- **Work request**
Retype, exactly as they appear below, the lines between the line holding "Depuis la barre" and the line holding "La **bibliothèque SII**", both ends included.

** Data records follows **

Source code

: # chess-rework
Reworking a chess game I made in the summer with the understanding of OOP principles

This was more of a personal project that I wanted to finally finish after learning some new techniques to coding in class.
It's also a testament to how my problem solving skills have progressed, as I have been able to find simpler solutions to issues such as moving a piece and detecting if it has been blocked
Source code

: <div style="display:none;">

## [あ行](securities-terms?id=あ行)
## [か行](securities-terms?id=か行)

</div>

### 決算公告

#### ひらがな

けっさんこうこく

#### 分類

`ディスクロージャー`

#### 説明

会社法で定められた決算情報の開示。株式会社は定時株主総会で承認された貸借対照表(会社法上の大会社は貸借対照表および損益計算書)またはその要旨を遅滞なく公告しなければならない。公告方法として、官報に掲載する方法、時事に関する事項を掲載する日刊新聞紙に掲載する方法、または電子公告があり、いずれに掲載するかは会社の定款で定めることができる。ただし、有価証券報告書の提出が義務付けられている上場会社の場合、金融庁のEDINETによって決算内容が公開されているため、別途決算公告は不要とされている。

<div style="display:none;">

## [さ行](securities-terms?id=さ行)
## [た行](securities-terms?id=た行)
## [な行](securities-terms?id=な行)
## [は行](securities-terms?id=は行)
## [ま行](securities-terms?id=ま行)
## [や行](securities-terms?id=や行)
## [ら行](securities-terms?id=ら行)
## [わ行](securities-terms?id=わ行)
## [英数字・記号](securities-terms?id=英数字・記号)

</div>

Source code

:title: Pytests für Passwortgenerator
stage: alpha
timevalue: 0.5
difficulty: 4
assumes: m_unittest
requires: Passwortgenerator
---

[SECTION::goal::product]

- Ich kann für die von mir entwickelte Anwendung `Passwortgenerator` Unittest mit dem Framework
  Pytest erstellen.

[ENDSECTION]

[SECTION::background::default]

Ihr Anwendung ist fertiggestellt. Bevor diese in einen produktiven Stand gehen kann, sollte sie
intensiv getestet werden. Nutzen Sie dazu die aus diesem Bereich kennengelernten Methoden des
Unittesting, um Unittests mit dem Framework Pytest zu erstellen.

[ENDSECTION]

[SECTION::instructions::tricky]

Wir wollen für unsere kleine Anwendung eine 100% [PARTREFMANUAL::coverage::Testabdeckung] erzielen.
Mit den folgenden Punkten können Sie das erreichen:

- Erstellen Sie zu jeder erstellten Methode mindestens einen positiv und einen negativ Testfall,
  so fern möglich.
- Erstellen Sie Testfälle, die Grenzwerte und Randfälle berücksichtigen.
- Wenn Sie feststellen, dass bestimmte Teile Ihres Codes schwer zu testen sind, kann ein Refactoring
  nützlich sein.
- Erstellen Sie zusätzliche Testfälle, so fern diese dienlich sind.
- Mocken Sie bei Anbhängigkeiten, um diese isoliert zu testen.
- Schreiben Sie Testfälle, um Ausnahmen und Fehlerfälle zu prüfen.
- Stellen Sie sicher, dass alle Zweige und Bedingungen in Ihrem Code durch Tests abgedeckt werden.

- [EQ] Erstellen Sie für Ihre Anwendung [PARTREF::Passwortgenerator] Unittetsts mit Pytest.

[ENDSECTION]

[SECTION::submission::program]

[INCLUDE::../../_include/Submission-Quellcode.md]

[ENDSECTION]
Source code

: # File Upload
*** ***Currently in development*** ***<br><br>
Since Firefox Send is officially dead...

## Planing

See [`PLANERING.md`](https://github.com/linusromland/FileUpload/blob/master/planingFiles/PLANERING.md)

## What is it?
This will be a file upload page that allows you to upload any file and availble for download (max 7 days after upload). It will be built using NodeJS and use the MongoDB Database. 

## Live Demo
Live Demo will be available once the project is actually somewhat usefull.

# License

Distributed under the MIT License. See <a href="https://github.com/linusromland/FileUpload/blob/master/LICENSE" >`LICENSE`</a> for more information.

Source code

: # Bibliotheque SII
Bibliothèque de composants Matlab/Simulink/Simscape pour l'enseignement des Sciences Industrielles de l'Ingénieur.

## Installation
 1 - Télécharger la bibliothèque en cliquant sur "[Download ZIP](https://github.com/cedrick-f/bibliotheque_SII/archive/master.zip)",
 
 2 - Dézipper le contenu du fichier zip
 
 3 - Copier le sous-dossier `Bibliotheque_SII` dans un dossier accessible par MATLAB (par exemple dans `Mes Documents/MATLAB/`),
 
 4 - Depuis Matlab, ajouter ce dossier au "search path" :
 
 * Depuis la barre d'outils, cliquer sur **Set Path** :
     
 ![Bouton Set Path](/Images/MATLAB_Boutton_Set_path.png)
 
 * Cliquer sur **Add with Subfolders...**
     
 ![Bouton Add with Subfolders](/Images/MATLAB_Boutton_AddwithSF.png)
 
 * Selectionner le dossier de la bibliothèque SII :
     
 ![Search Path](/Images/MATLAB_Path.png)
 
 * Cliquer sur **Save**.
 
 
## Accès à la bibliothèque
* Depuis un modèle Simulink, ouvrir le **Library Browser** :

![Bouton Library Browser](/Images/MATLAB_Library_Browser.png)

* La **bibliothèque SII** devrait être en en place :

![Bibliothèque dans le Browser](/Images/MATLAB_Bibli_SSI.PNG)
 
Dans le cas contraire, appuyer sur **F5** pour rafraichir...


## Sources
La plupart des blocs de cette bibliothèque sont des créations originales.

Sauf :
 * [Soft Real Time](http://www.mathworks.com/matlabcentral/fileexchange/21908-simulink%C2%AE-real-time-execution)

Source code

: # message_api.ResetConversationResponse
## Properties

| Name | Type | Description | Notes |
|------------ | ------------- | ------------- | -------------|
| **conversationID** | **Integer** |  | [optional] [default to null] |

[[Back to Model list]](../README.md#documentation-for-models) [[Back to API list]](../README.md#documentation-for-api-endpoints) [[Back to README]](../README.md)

** End of Data records **

- **Answer area**
 * Depuis la barre d'outils, cliquer sur **Set Path** :
     
 ![Bouton Set Path](/Images/MATLAB_Boutton_Set_path.png)
 
 * Cliquer sur **Add with Subfolders...**
     
 ![Bouton Add with Subfolders](/Images/MATLAB_Boutton_AddwithSF.png)
 
 * Selectionner le dossier de la bibliothèque SII :
     
 ![Search Path](/Images/MATLAB_Path.png)
 
 * Cliquer sur **Save**.
 
 
## Accès à la bibliothèque
* Depuis un modèle Simulink, ouvrir le **Library Browser** :

![Bouton Library Browser](/Images/MATLAB_Library_Browser.png)

* La **bibliothèque SII** devrait être en en place :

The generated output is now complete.